Question écrite n° 21212 de M. Edmond Hervé (Ille-et-Vilaine - SOC)

publiée dans le JO Sénat du 01/12/2011 - page 3046

M. Edmond Hervé attire l'attention de M. le ministre de l'agriculture, de l'alimentation, de la pêche, de la ruralité et de l'aménagement du territoire sur les mesures d'urgence adoptées par la Commission européenne pour compenser les pertes des producteurs de fruits et légumes suite à l'épidémie causée par la bactérie Escherichia coli, pour la période comprise entre le 26 mai et le 30 juin 2011.
En effet, compte tenu de l'importance de la filière fruits et légumes en France, la FRSEA Bretagne – fédération régionale des syndicats d'exploitants agricoles de Bretagne – s'étonne de la faible enveloppe allouée à la France : 1,6 million d'euros, soit 0,7% de l'enveloppe globale européenne qui s'élève à 226 millions d'euros.
Cette incompréhension est renforcée par les montants attribués à certains autres États membres (Allemagne et Pologne) alors même que les volumes de la filière fruits et légumes dans ces pays sont largement inférieurs à ceux de la France.
C'est pourquoi, il lui demande de bien vouloir vérifier que les montants compensatoires dans les autres pays de l'Union européenne sont réellement utilisés dans le cadre défini par le règlement européen.
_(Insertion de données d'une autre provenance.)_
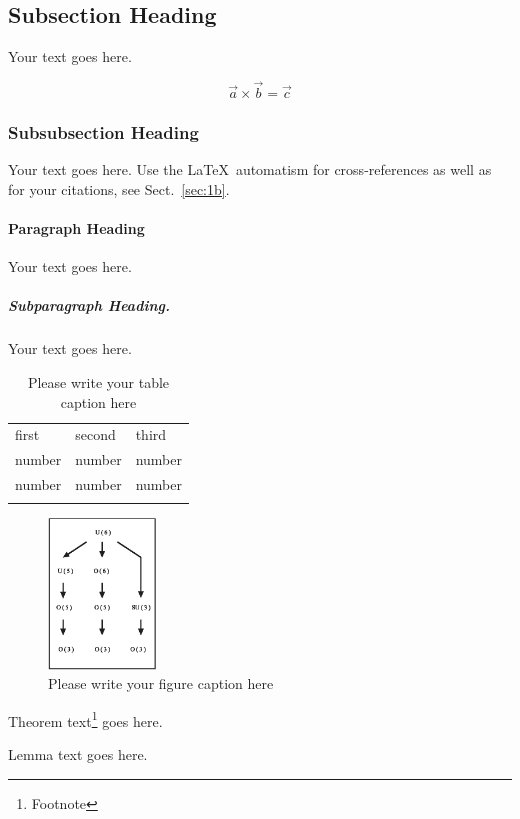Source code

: \subsection{Subsection Heading}
\label{sec:2b}
Your text goes here.

\begin{equation}
\vec{a}\times\vec{b}=\vec{c}
\end{equation}

\subsubsection{Subsubsection Heading}
Your text goes here. Use the \LaTeX\ automatism for cross-references as
well as for your citations, see Sect.~\ref{sec:1b}.

\paragraph{Paragraph Heading} %
Your text goes here.

\subparagraph{Subparagraph Heading.} Your text goes here.%
%
%
%
\begin{table}
\center
\caption{Please write your table caption here}
\label{tab:1b}       %
%
%
\begin{tabular}{lll}
\hline\noalign{\smallskip}
first & second & third  \\
\noalign{\smallskip}\hline\noalign{\smallskip}
number & number & number \\
number & number & number \\
\noalign{\smallskip}\hline
\end{tabular}
\end{table}
%
%
%
\begin{figure}
\center
\includegraphics[height=4cm]{figure.eps}
%
%
\caption{Please write your figure caption here}
\label{fig:1b}       %
\end{figure}
%
%
\begin{theorem}
Theorem text\footnote{Footnote} goes here.
\end{theorem}
%
%
\begin{lemma}
Lemma text goes here.
\end{lemma}
%
%
% 
% 
%



%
Réponse du Ministère de l'agriculture, de l'alimentation, de la pêche, de la ruralité et de l'aménagement du territoire

publiée dans le JO Sénat du 29/12/2011 - page 3325

À la suite de l'épidémie provoquée par la bactérie Eceh en Allemagne, associée à tort, au moment de son déclenchement, à la consommation de concombres d'origine espagnole, le marché du concombre et de la tomate ont été gravement perturbés pendant plusieurs semaines. Cela s'est traduit, au niveau européen, par une diminution très importante des volumes commercialisés de concombres et de certains autres légumes et par un effondrement des prix. Afin de faire face à cette crise d'ampleur européenne, la Commission européenne a mis en place un dispositif exceptionnel de soutien temporaire qui concerne les organisations de producteurs et les producteurs indépendants pour des opérations de retrait et de non-récolte de concombres, tomates, salades, poivrons et courgettes, réalisées sur la période du 26 mai au 30 juin 2011. L'enveloppe européenne prévue pour le financement de ce dispositif a été fixée à 227 € pour l'ensemble des États membres de l'Union européenne. Par exemple, l'indemnité était de 24 centimes d'euros par kilogramme de concombres retiré du marché par des producteurs indépendants, soutien qui pouvait aller jusqu'à 33,6 centimes d'euros pour les producteurs organisés. Le niveau d'indemnité prévu était identique quel que soit l'État membre. En juillet 2011, les États membres ont fait part du montant d'aide nécessaire pour répondre aux demandes d'aides éligibles déposées par les organisations de producteurs et les producteurs indépendants. La Commission européenne, sur la base des opérations de retrait et de destruction effectivement réalisées, a alloué les enveloppes nécessaires à chaque État membre. La France a demandé une enveloppe de 1,6 €, correspondant aux actions de retrait réalisées par les maraîchers français. Le niveau de consommation de l'aide européenne, à la date du 15 octobre 2011, date limite de paiement, atteint 79 % de l'enveloppe européenne initialement prévue. En France, 95 % de l'enveloppe initialement prévue a été payée sur la base des dossiers effectivement présentés. Le dispositif d'aide étant défini au niveau européen, son application fera l'objet de contrôles par la Commission européenne dans les prochains mois, afin de vérifier la conformité des procédures mises en place dans chaque État membre avec les règles d'attribution des aides.